Although the code isn’t quite ready for prime time, I’m trying to get it to the point where I can get it to some beta testers.

Optimally, I’d like to be able to deliver synSinger as a single executable, rather than having the end user install Lua on their machine.

I’d written utilities like this before in Euphoria, so I figured I’d try rolling my own. My code simply looked for require statements, and, if it had not encountered that file before, replaced the require with the source code of the file the was being requested. It was rather brute force… and came to an abrupt halt when the Lua interpreter complained that the resulting code reached the upper limit of local variables.
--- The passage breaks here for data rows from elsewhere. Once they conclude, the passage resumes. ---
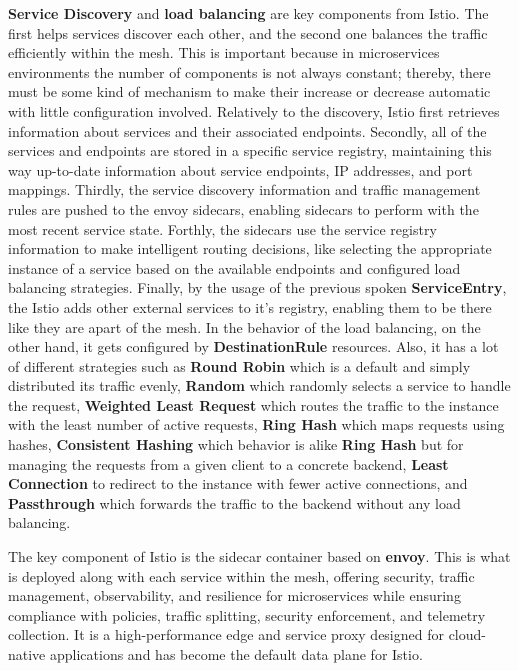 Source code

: \textbf{Service Discovery} and \textbf{load balancing} are key components from Istio. The first helps services discover each other, and the second one balances the traffic efficiently within the mesh. This is important because in microservices environments the number of components is not always constant; thereby, there must be some kind of mechanism to make their increase or decrease automatic with little configuration involved. Relatively to the discovery, Istio first retrieves information about services and their associated endpoints. Secondly, all of the services and endpoints are stored in a specific service registry, maintaining this way up-to-date information about service endpoints, IP addresses, and port mappings. Thirdly, the service discovery information and traffic management rules are pushed to the envoy sidecars, enabling sidecars to perform with the most recent service state. Forthly, the sidecars use the service registry information to make intelligent routing decisions, like selecting the appropriate instance of a service based on the available endpoints and configured load balancing strategies. Finally, by the usage of the previous spoken \textbf{ServiceEntry}, the Istio adds other external services to it's registry, enabling them to be there like they are apart of the mesh. In the behavior of the load balancing, on the other hand, it gets configured by \textbf{DestinationRule} resources. Also, it has a lot of different strategies such as \textbf{Round Robin} which is a default and simply distributed its traffic evenly, \textbf{Random} which randomly selects a service to handle the request, \textbf{Weighted Least Request} which routes the traffic to the instance with the least number of active requests, \textbf{Ring Hash} which maps requests using hashes, \textbf{Consistent Hashing} which behavior is alike \textbf{Ring Hash} but for managing the requests from a given client to a concrete backend, \textbf{Least Connection} to redirect to the instance with fewer active connections, and \textbf{Passthrough} which forwards the traffic to the backend without any load balancing.

The key component of Istio is the sidecar container based on \textbf{envoy}. This is what is deployed along with each service within the mesh, offering security, traffic management, observability, and resilience for microservices while ensuring compliance with policies, traffic splitting, security enforcement, and telemetry collection. It is a high-performance edge and service proxy designed for cloud-native applications and has become the default data plane for Istio.

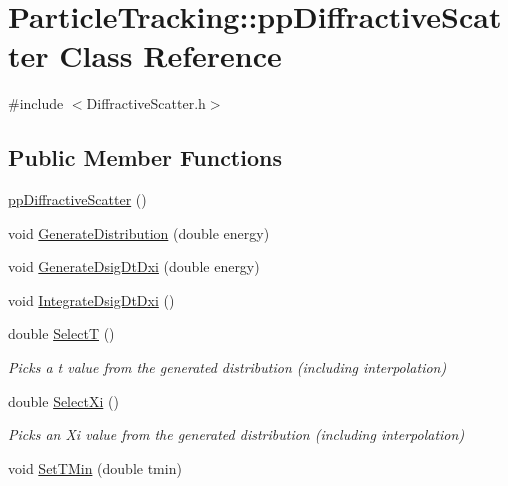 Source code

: \hypertarget{classParticleTracking_1_1ppDiffractiveScatter}{}\section{Particle\+Tracking\+:\+:pp\+Diffractive\+Scatter Class Reference}
\label{classParticleTracking_1_1ppDiffractiveScatter}


{\ttfamily \#include $<$Diffractive\+Scatter.\+h$>$}

\subsection*{Public Member Functions}
\begin{DoxyCompactItemize}
\item 
\hyperlink{classParticleTracking_1_1ppDiffractiveScatter_a1127d26a2b1b95632ed823ef803a855b}{pp\+Diffractive\+Scatter} ()
\item 
void \hyperlink{classParticleTracking_1_1ppDiffractiveScatter_adaec9271ebbbc79bf484f5bbd7e89605}{Generate\+Distribution} (double energy)
\item 
void \hyperlink{classParticleTracking_1_1ppDiffractiveScatter_aea40467446793fb960701530018efdc5}{Generate\+Dsig\+Dt\+Dxi} (double energy)
\item 
void \hyperlink{classParticleTracking_1_1ppDiffractiveScatter_afa8a735da9c32b48a09f014a00ea8265}{Integrate\+Dsig\+Dt\+Dxi} ()
\item 
double \hyperlink{classParticleTracking_1_1ppDiffractiveScatter_ab76465efcf0e83555243d73f93a7049b}{SelectT} ()
\begin{DoxyCompactList}\small\item\em Picks a t value from the generated distribution (including interpolation) \end{DoxyCompactList}\item 
double \hyperlink{classParticleTracking_1_1ppDiffractiveScatter_a09ef68dfe8abc179ccabb766b0c46be1}{Select\+Xi} ()
\begin{DoxyCompactList}\small\item\em Picks an Xi value from the generated distribution (including interpolation) \end{DoxyCompactList}\item 
void \hyperlink{classParticleTracking_1_1ppDiffractiveScatter_a7daeefd79f8f288f6edc0b85c2acc1c7}{Set\+T\+Min} (double tmin)
\item 

\end{DoxyCompactItemize}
The next step was to play around with Squish, a utility for packing multiple Lua scripts into a single file.  Squish is very cool, and has a bunch of neat options.

Unfortunately, I had trouble getting it to work properly. But the gist is that

require "myPackage"

causes the required source code to be inserted into packed file, along the lines of:

package.preload['myPackage'] = (function (...)
    ...package source code...

Once I’d figured that out, it was fairly straightforward to create my own low-budget version of Squish.

The next order of business was to convert the CMU Pronouncing Dictionary data file into Lua source code, so it could be embedded, along the lines of:


This is where I hit another snag – Lua only allows a limited number of literals per module – and being about 129,000 lines long, the dictionary exceeded the limit.

Fortunately, splitting the dictionary up into a series of modules fixed that problem.

I wrote a similar data-to-code routine to embed the .wav files into the source code, and synSinger was finally a single file.

There’s a version of Lua called srlua by one of the authors of Lua that consists of a Lua executable and a glue program. Only the source code is provided, but a bit of searching will turn up pre-built binaries. Creating a stand-alone executable in srlua is just a matter of typing:

glue srlua.exe myProgram.lua myProgram.exe

This binds myProgram.lua to the srlua interpreter, and creates a stand-alone executable myProgram.exe.

That’s exactly what I was looking for. In a perfect world would be where this story ends.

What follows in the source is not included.